[RESOLVED]: Images and css recieve a HTTP Error 401.3 - Unauthorized

Hi,

I am trying to upgrade to NOP 3.4 but run against 'HTTP Error 401.3 - Unauthorized' for images and css on IIS. On localhost is runs with images and css.

So it must be related to file permissions. I have given full control to my application pool identity. If I compare the permissions with the NOP 3.20 folder, they are the same. However, the NOP 3.40 does not want to run.

Any ideas? I am out of options :-(.

J.

RESOLVED 20141016: (see below in this thread). Summary: Edit permissions of the anonymous user --> set it to application pool identity or add this user to the file permissions.

HTTP Error 401.3 - Unauthorized

You do not have permission to view this directory or page because of the access control list (ACL) configuration or encryption settings for this resource on the Web server.



Most likely causes:
•The user authenticated by the Web server does not have permission to open the file on the file system.
•If the resource is located on a Universal Naming Convention (UNC) share, the authenticated user may not have sufficient share and NTFS permissions, or the permissions on the share may not match the permissions on the physical path.
•The file is encrypted.



Things you can try:
•Open File Explorer and check the ACLs for the file that is being requested. Make sure that the user accessing the Web site is not being explicitly denied access, and that they do have permission to open the file.
•Open File Explorer and check the ACLs for the share and the physical path. Ensure that both ACLs allow the user to access the resource.
•Open File Explorer and check the encryption properties for the file that is being requested. (This setting is located in the Advanced attribute properties dialog.)
•Create a tracing rule to track failed requests for this HTTP status code. For more information about creating a tracing rule for failed requests, click here. 



Detailed Error Information:



Module
   IIS Web Core 

Notification
   AuthenticateRequest 

Handler
   StaticFile 

Error Code
   0x80070005 



Requested URL
   http://my-dev.nl:80/content/images/thumbs/myimage.jpeg 

Physical Path
   C:\Users\myname\Source\Workspaces\NopCommerce-dev-v320-v340\Presentation\Nop.Web\content\images\thumbs\myimage.jpeg 

Logon Method
   Anonymous 

Logon User
   Anonymous 




More Information:
The user trying to access the page was successfully logged on, but the user does not have permission to access the resource. This means the access control list (ACL) for the resource either does not include the user or explicitly denies the user. Check the ACL for the resource and add the user to the ACL. If the content is located on a share, ensure both NTFS and share permissions allow the user access. It is also possible that the user is part of a group that is denied access. 
View more information »

Microsoft Knowledge Base Articles:
•907273
•332142

I am also migrating from 3.2 to 3.4, so far everything seems working fine. What kind of server you are using? dedicated, shared, vm, godady ?

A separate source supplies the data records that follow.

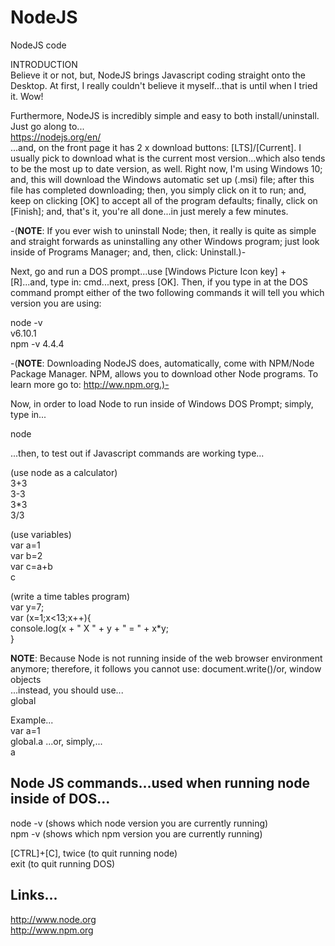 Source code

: # NodeJS
NodeJS code

INTRODUCTION    
Believe it or not, but, NodeJS brings Javascript coding straight onto the Desktop. At first, I really couldn't believe it myself...that is until when I tried it. Wow!  

Furthermore, NodeJS is incredibly simple and easy to both install/uninstall. Just go along to...  
https://nodejs.org/en/    
...and, on the front page it has 2 x download buttons: [LTS]/[Current]. I usually pick to download what is the current most version...which also tends to be the most up to date version, as well. Right now, I'm using Windows 10; and, this will download the Windows automatic set up (.msi) file; after this file has completed downloading; then, you simply click on it to run; and, keep on clicking [OK] to accept all of the program defaults; finally, click on [Finish]; and, that's it, you're all done...in just merely a few minutes.   

-(**NOTE**: If you ever wish to uninstall Node; then, it really is quite as simple and straight forwards as uninstalling any other Windows program; just look inside of Programs Manager; and, then, click: Uninstall.)-

Next, go and run a DOS prompt...use [Windows Picture Icon key] + [R]...and, type in: cmd...next, press [OK]. Then, if you type in at the DOS command prompt either of the two following commands it will tell you which version you are using:  

node -v  
v6.10.1  
npm -v 
4.4.4  

-(**NOTE**: Downloading NodeJS does, automatically, come with NPM/Node Package Manager. NPM, allows you to download other Node programs. To learn more go to: http://ww.npm.org.)-    

Now, in order to load Node to run inside of Windows DOS Prompt; simply, type in...

node

...then, to test out if Javascript commands are working type...

(use node as a calculator)  
3+3      
3-3  
3*3  
3/3   

(use variables)  
var a=1  
var b=2  
var c=a+b    
c  

(write a time tables program)  
var y=7;  
var (x=1;x<13;x++){  
 console.log(x + " X " + y + " = " + x*y;  
}  

**NOTE**: Because Node is not running inside of the web browser environment anymore; therefore, it follows you cannot use: 
document.write()/or, window objects  
...instead, you should use...  
global  

Example...  
var a=1  
global.a
...or, simply,...  
a

## Node JS commands...used when running node inside of DOS...  

node -v   (shows which node version you are currently running)  
npm -v    (shows which npm version you are currently running)  

[CTRL]+[C], twice (to quit running node)      
exit              (to quit running DOS)    

## Links...

http://www.node.org  
http://www.npm.org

Still I believe it's permission issue.

Yes, I also believe it is a permission issue, but where?

IIS Apppool identity is added to the Nop.Web folder.
File permissions are also present

Hi,

I removed all rights and inheritence from the NOP.Web folder. Then on the overall path I reapplied the Owner to Administrator (me) and System, Administrators and my own user with full permissions. Then I added my IIS APPPool\myAppool as full rights user. Then I still had the error.

I went to authentication in IIS and changed (edit option below enable) and changed to IIS pool identity instead of a specific user. Now it works, although images in the catalog till do not show up. I will check that out.

I looks loading of the nop 3.4 site looks a bit slower now. But can be my impression.

J.

Resolved: seemed those images are not copied from production to my development. So changing anonymous user to application pool identity did the trick.